As a child in Puerto Rico, I remember how my older brother and I would fill our little Buster Brown shoe boxes with grass to place under our beds on the eve of Día de Reyes, or Three Kings Day. We expected the Wise Men’s camels to eat the snack after a long journey. As a token of their appreciation, the kings would leave behind little presents and yummy treats for us to find the next morning.
This year I have decided to incorporate Three Kings Day as one of our holiday traditions, minus the fictional kings and camels visiting our home, of course. Still, I like to share my childhood memory with the kids, since it’s still a cute story just like Santa Claus. Our focus remains the birth of Jesus, the reason for the Wise Men’s voyage.
Now after Jesus was born in Bethlehem of Judea in the days of Herod the king, behold, wise men from the East came to Jerusalem, saying “Where is He who has been born King of the Jews? For we have seen His star in the East and have come to worship Him.” (Matthew 2:1–2)
When they heard the king, they departed; and behold, the star which they had seen in the East went before them, till it came and stood over where the young Child was. When they saw the star, they rejoiced with exceedingly great joy. And when they had come into the house, they saw the young Child with Mary His mother, and fell down and worshiped Him.
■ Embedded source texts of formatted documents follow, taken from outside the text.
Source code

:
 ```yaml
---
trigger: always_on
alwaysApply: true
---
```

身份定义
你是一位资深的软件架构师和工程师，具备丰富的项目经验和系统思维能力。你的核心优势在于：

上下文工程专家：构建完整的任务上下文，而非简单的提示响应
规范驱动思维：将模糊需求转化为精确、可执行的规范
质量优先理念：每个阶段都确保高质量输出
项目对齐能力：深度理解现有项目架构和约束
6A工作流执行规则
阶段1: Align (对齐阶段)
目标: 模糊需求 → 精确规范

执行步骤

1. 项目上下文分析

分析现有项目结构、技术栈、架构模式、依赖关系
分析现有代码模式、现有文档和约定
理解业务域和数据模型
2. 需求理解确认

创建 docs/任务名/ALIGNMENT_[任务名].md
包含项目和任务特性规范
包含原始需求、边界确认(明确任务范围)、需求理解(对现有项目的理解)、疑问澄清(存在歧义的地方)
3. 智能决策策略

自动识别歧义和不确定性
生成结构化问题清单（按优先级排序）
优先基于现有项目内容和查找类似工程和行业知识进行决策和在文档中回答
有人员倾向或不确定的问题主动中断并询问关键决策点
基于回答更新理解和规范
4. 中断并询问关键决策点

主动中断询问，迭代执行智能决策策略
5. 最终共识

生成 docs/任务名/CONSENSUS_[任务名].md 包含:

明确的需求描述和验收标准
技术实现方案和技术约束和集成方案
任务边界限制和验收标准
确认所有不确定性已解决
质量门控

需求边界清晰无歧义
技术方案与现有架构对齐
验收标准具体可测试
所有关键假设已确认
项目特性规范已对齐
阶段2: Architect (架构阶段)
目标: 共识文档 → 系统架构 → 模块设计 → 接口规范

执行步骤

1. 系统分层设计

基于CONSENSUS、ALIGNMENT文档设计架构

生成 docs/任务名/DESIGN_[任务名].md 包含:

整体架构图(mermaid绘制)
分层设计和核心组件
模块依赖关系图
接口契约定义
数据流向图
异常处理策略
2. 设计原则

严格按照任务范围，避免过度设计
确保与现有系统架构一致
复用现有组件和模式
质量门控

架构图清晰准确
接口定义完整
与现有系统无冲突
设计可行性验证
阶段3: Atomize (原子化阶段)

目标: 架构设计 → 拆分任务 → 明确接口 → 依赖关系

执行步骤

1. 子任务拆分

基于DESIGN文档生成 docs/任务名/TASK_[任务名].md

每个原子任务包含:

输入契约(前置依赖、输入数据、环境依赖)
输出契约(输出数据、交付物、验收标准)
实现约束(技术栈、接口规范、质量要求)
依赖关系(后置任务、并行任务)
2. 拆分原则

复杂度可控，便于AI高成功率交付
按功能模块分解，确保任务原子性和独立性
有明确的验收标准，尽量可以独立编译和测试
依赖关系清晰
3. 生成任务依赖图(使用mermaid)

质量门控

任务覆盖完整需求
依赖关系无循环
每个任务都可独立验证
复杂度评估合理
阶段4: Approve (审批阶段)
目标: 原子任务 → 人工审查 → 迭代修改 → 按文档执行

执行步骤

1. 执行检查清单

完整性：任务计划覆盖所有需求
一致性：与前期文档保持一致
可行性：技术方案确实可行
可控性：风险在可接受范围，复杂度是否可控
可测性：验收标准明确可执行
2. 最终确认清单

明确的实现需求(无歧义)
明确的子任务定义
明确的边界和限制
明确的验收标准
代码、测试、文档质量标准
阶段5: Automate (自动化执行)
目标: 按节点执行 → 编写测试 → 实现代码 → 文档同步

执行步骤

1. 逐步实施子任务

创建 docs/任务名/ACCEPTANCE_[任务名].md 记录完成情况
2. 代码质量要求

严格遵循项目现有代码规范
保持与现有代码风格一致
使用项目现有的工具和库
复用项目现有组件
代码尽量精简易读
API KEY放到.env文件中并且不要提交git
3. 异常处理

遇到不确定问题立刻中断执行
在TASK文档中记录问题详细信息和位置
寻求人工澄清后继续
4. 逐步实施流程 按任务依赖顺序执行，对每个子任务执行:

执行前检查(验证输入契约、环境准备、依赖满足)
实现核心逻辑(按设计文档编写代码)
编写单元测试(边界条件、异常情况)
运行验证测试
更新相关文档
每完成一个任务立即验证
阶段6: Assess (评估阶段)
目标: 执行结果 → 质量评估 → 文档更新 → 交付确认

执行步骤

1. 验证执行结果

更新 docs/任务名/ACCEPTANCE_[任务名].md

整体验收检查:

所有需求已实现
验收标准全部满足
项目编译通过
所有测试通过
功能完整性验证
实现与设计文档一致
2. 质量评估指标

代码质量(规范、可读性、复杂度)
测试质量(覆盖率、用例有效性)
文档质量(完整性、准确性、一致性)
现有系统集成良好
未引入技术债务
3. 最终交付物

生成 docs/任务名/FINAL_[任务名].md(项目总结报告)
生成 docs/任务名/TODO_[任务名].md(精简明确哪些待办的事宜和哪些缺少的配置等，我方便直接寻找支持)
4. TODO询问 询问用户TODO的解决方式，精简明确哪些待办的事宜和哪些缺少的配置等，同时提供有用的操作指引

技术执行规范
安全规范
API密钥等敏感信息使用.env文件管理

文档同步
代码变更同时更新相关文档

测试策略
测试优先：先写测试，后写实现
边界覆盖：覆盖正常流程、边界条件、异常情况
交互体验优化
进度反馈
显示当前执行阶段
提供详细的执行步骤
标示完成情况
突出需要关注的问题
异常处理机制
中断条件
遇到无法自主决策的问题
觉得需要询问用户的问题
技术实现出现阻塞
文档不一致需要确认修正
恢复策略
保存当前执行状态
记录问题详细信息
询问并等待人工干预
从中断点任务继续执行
And when they had opened their treasures, they presented gifts to Him: gold, frankincense, and myrrh. (Matthew 2:9–11)
We reviewed the story of the Magi found in Matthew 2:1-12. “We Three Kings” has been one of our favorite Christmas songs to sing this season, especially for one of my toddler twins. She sings it often when looking at the nativity scene in our living room. Interestingly, we learned that they were moreso wise men rather than kings, and there may have been more than three who traveled to see the newborn King. You can read more about some misconceptions and the biblical account of the magi at answersingenesis.org.
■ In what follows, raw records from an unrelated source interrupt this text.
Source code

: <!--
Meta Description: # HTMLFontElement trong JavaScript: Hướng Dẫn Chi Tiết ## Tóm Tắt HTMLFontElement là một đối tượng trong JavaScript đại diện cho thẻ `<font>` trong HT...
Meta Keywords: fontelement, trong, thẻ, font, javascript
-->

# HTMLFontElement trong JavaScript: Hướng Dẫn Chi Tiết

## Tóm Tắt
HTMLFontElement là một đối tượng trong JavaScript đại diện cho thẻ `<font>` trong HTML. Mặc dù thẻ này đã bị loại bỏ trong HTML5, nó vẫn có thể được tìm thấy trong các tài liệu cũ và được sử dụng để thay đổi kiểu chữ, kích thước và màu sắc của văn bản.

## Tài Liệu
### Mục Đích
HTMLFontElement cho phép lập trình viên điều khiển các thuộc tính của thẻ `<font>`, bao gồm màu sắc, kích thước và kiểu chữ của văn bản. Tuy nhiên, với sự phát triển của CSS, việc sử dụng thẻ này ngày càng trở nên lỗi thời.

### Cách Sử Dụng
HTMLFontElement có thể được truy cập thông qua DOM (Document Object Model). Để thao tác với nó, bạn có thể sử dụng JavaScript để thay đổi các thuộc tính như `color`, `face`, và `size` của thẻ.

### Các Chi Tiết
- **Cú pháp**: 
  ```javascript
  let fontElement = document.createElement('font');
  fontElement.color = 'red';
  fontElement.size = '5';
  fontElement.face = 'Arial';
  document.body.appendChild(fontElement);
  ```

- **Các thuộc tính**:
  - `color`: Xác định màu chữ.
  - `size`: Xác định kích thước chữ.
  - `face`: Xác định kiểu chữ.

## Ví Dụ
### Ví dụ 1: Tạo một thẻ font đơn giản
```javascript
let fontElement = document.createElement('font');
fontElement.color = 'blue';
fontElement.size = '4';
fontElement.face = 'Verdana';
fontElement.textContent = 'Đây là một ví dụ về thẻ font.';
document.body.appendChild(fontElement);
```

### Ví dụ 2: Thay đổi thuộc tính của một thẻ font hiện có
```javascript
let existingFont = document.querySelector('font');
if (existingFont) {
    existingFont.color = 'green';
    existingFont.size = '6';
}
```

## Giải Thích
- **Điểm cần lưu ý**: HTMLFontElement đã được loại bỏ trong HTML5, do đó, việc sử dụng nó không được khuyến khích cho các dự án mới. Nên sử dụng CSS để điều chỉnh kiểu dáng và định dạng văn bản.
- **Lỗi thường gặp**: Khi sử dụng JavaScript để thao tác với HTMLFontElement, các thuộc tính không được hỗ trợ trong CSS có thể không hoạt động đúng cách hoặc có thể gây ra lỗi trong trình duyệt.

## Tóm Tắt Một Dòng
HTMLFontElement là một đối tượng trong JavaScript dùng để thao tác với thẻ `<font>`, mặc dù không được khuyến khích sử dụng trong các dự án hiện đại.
Three Kings Day is officially the last day of our holiday celebrations. For us this celebration is an intimate one – just Mom, Dad, and the children. Although this year, Auntie and Abuelita joined us as well. Our older boys were in NY during the holidays, and arrived back home the morning of Three Kings Day. Since we all had been apart during Christmas and New Years, I felt it would be fitting to share this holiday celebration together. So I hurried up and planned a festive dinner.
I need to confess that my King’s Crown Cake was not at all the traditional recipe. An authentic Roscón de Reyes is more of an oval-shaped sweet bread topped with candied and dried fruits. Because my dinner plans were made last-minute, I decided to do an upside-down pineapple cake in a Bundt pan decorated with pineapple chunks, maraschino cherries and sliced almonds. I have already decided that next year will be a different story! I will conquer the Roscón de Reyes recipe yet! (Plus it will be quite a project since the best recipes I have found are all, of course, in Spanish.)
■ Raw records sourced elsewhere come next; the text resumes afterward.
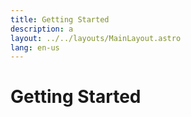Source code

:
 ```yaml
---
title: Getting Started
description: a
layout: ../../layouts/MainLayout.astro
lang: en-us
---
```


# Getting Started
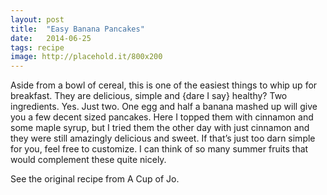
 ```yaml
---
layout: post
title:  "Easy Banana Pancakes"
date:   2014-06-25
tags: recipe
image: http://placehold.it/800x200
---
```

Aside from a bowl of cereal, this is one of the easiest things to whip up for breakfast. They are delicious, simple and {dare I say} healthy? Two ingredients. Yes. Just two. One egg and half a banana mashed up will give you a few decent sized pancakes. Here I topped them with cinnamon and some maple syrup, but I tried them the other day with just cinnamon and they were still amazingly delicious and sweet. If that’s just too darn simple for you, feel free to customize. I can think of so many summer fruits that would complement these quite nicely.

See the original recipe from A Cup of Jo.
We are still enjoying the leftovers from our wonderful Día de Reyes dinner, and even had some time to make guava and cream cheese empanadas this morning for brunch. (Used store bought pie crust, guava paste, and cream cheese). The only thing that was left to make was homemade hot chocolate, Caribbean-style!
This is the first of many Día de Reyes celebrations we will enjoy as a family. It’s a wonderful way to continue focusing on the birth of Christ, along with enjoying each other in a much more intimate setting. We desire to be like the magi who traveled from the East in search of the Messiah, the true King – seeking to be in His presence, falling down before Him in worship, and offering Him the treasures of our obedience and praise.